[Stored data]

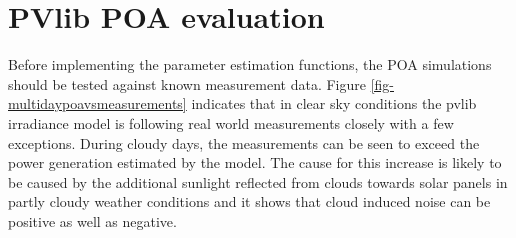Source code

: 







 


\newpage
\section{PVlib POA evaluation}

Before implementing the parameter estimation functions, the POA simulations should be tested against known measurement data. Figure \ref{fig-multidaypoavsmeasurements} indicates that in clear sky conditions the pvlib irradiance model is following real world measurements closely with a few exceptions. During cloudy days, the measurements can be seen to exceed the power generation estimated by the model. The cause for this increase is likely to be caused by the additional sunlight reflected from clouds towards solar panels in partly cloudy weather conditions and it shows that cloud induced noise can be positive as well as negative. 

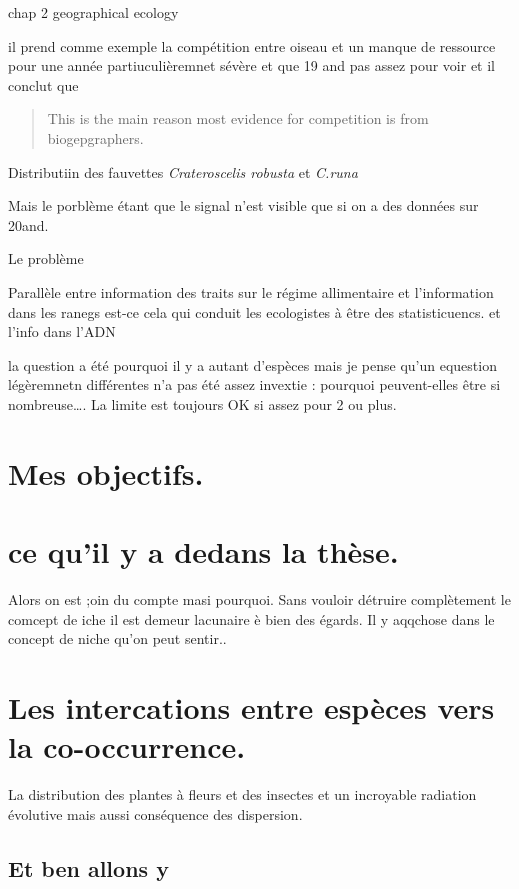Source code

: chap 2 geographical ecology

il prend comme exemple la compétition entre oiseau et un manque de
ressource pour une année partiuculièremnet sévère et que 19 and pas
assez pour voir et il conclut que

\begin{quote}
This is the main reason most evidence for competition is from
biogepgraphers.
\end{quote}

Distributiin des fauvettes \emph{Crateroscelis robusta} et \emph{C.runa}

Mais le porblème étant que le signal n'est visible que si on a des
données sur 20and.

Le problème

Parallèle entre information des traits sur le régime allimentaire et
l'information dans les ranegs est-ce cela qui conduit les ecologistes à
être des statisticuencs. et l'info dans l'ADN

la question a été pourquoi il y a autant d'espèces mais je pense qu'un
equestion légèremnetn différentes n'a pas été assez invextie : pourquoi
peuvent-elles être si nombreuse\ldots{}. La limite est toujours OK si
assez pour 2 ou plus.

\section{Mes objectifs.}\label{mes-objectifs.}

\section{ce qu'il y a dedans la
thèse.}\label{ce-quil-y-a-dedans-la-thuxe8se.}

Alors on est ;oin du compte masi pourquoi. Sans vouloir détruire
complètement le comcept de iche il est demeur lacunaire è bien des
égards. Il y aqqchose dans le concept de niche qu'on peut sentir..

\section{Les intercations entre espèces vers la
co-occurrence.}\label{les-intercations-entre-espuxe8ces-vers-la-co-occurrence.}

La distribution des plantes à fleurs et des insectes et un incroyable
radiation évolutive mais aussi conséquence des dispersion.

\subsection{Et ben allons y}\label{et-ben-allons-y}

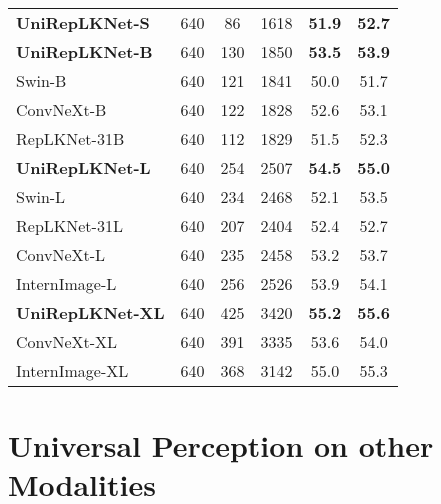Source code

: \documentclass[10pt,twocolumn,letterpaper]{article}
\begin{document}
\begin{table}[t]
\begin{tabular}{l|c|c|c|cc}
        \hline
        \rowcolor{gray!20}
        \textbf{UniRepLKNet-S}    &   640    &  86 & 1618  &   \textbf{51.9}  &   \textbf{52.7}\\      
        \rowcolor{gray!20}
        \textbf{UniRepLKNet-B}    &   640    &  130  & 1850 &   \textbf{53.5}    &   \textbf{53.9}\\
        Swin-B~\cite{liu2021swin}    &   640 &   121 &   1841   & 50.0   &   51.7\\
        ConvNeXt-B~\cite{liu2022convnet}      &   640     &   122     &   1828    &    52.6   &   53.1\\
        RepLKNet-31B~\cite{ding2022scaling}   &   640       &   112 &   1829    &   51.5    &   52.3 \\ 
        \hline
        \rowcolor{gray!20}
        \textbf{UniRepLKNet-L}    &   640    &   254  &   2507   &   \textbf{54.5}    &   \textbf{55.0}   \\
        Swin-L~\cite{liu2021swin} 
        & 640 & 234 & 2468 & 52.1 & 53.5 \\
        RepLKNet-31L~\cite{ding2022scaling} 
        & 640 & 207 & 2404 & 52.4 & 52.7 \\
        ConvNeXt-L~\cite{liu2022convnet} 
        & 640 & 235 & 2458 & 53.2 & 53.7 \\
        
        
        InternImage-L~\cite{wang2023internimage}
        & 640 & 256  & 2526  & 53.9 & 54.1 \\
        \hline
        \rowcolor{gray!20}
        \textbf{UniRepLKNet-XL}    &   640    &   425  &   3420   &   \textbf{55.2}    &   \textbf{55.6}   \\
        ConvNeXt-XL~\cite{liu2022convnet}
        & 640 & 391 & 3335 & 53.6 & 54.0 \\
        InternImage-XL~\cite{wang2023internimage}
        & 640 & 368 & 3142 & 55.0 & 55.3 \\
        
        
        \hline
               
    \end{tabular}
    \label{tab:seg}
    \vspace{-0.2in}
\end{table}  

\section{Universal Perception on other Modalities}
\end{document}

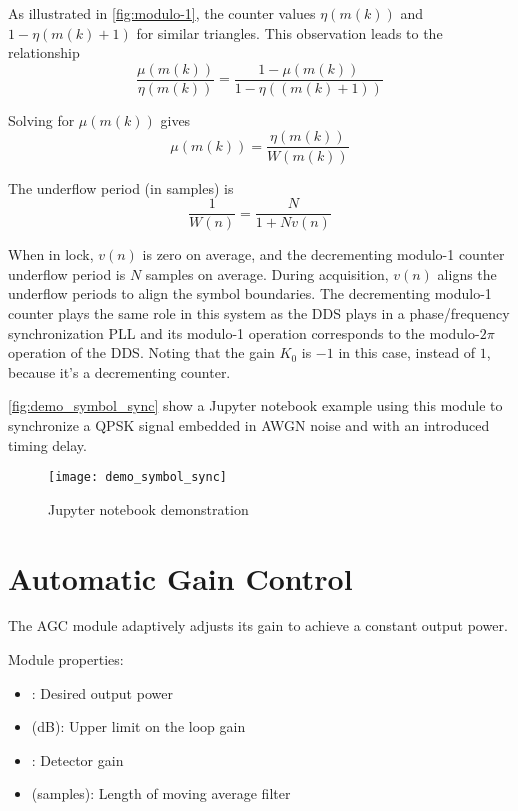 As illustrated in \autoref{fig:modulo-1}, the counter values $\eta(m(k))$ and $1-\eta(m(k)+1)$ for similar triangles. This observation leads to the relationship
\begin{equation}
\frac{\mu(m(k))}{\eta(m(k))}=\frac{1-\mu(m(k))}{1-\eta((m(k)+1))}
\end{equation}

Solving for $\mu(m(k))$ gives
\begin{equation}
\mu(m(k))=\frac{\eta(m(k))}{W(m(k))}
\end{equation}

The underflow period (in samples) is
\begin{equation}
\frac{1}{W(n)}=\frac{N}{1+Nv(n)}
\end{equation}

When in lock, $v(n)$ is zero on average, and the decrementing modulo-1 counter underflow period is $N$ samples on average. During acquisition, $v(n)$ aligns the underflow periods to align the symbol boundaries. The decrementing modulo-1 counter plays the same role in this system as the DDS plays in a phase/frequency synchronization PLL and its modulo-1 operation corresponds to the modulo-$2\pi$ operation of the DDS. Noting that the gain $K_0$ is $-1$ in this case, instead of $1$, because it's a decrementing counter.

\autoref{fig:demo_symbol_sync} show a Jupyter notebook example using this module to synchronize a QPSK signal embedded in AWGN noise and with an introduced timing delay.

\begin{figure}[H]
  \centering
  \texttt{[image: demo\_symbol\_sync]}
  \caption{ Jupyter notebook demonstration}
  \label{fig:demo_symbol_sync}
\end{figure}

\section{Automatic Gain Control}

The AGC module adaptively adjusts its gain to achieve a constant output power.

\noindent Module properties:
\begin{itemize}
  \item {}: Desired output power
  \item {} (dB): Upper limit on the loop gain
  \item {}: Detector gain
  \item {} (samples): Length of moving average filter
\end{itemize}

(AIM OF THE TASK): Your answer should be the lines from the opening of the records through the line with "ressource pour une", both ends retyped exactly and pictures left out.

(YOUR SOLUTION):
Source code

: 







 


\newpage
\section{PVlib POA evaluation}

Before implementing the parameter estimation functions, the POA simulations should be tested against known measurement data. Figure \ref{fig-multidaypoavsmeasurements} indicates that in clear sky conditions the pvlib irradiance model is following real world measurements closely with a few exceptions. During cloudy days, the measurements can be seen to exceed the power generation estimated by the model. The cause for this increase is likely to be caused by the additional sunlight reflected from clouds towards solar panels in partly cloudy weather conditions and it shows that cloud induced noise can be positive as well as negative. 

Source code

: chap 2 geographical ecology

il prend comme exemple la compétition entre oiseau et un manque de
ressource pour une année partiuculièremnet sévère et que 19 and pas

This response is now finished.